**Work task:** What is needed here is an exact copy of every record below.

(Data in this exercise)

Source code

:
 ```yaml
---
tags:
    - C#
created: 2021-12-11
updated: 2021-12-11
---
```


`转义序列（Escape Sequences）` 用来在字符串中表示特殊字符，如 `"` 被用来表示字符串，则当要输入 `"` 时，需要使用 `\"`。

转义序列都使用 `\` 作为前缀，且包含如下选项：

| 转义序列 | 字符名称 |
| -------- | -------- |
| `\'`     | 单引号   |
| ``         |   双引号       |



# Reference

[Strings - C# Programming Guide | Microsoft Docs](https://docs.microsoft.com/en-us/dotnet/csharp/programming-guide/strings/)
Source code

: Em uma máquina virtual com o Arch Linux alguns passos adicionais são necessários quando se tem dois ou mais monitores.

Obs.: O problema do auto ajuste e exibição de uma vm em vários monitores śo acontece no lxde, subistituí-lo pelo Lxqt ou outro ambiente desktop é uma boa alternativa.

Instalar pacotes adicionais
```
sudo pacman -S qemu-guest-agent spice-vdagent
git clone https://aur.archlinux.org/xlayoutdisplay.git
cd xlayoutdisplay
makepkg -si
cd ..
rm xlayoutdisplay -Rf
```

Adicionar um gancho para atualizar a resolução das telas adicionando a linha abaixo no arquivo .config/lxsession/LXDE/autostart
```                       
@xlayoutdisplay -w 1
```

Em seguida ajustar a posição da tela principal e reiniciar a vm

(End Data in this exercise)

**Exercise solution:**
Source code

:
 ```yaml
---
tags:
    - C#
created: 2021-12-11
updated: 2021-12-11
---
```


`转义序列（Escape Sequences）` 用来在字符串中表示特殊字符，如 `"` 被用来表示字符串，则当要输入 `"` 时，需要使用 `\"`。

转义序列都使用 `\` 作为前缀，且包含如下选项：

| 转义序列 | 字符名称 |
| -------- | -------- |
| `\'`     | 单引号   |
| ``         |   双引号       |



# Reference

[Strings - C# Programming Guide | Microsoft Docs](https://docs.microsoft.com/en-us/dotnet/csharp/programming-guide/strings/)
Source code

: Em uma máquina virtual com o Arch Linux alguns passos adicionais são necessários quando se tem dois ou mais monitores.

Obs.: O problema do auto ajuste e exibição de uma vm em vários monitores śo acontece no lxde, subistituí-lo pelo Lxqt ou outro ambiente desktop é uma boa alternativa.

Instalar pacotes adicionais
```
sudo pacman -S qemu-guest-agent spice-vdagent
git clone https://aur.archlinux.org/xlayoutdisplay.git
cd xlayoutdisplay
makepkg -si
cd ..
rm xlayoutdisplay -Rf
```

Adicionar um gancho para atualizar a resolução das telas adicionando a linha abaixo no arquivo .config/lxsession/LXDE/autostart
```                       
@xlayoutdisplay -w 1
```

Em seguida ajustar a posição da tela principal e reiniciar a vm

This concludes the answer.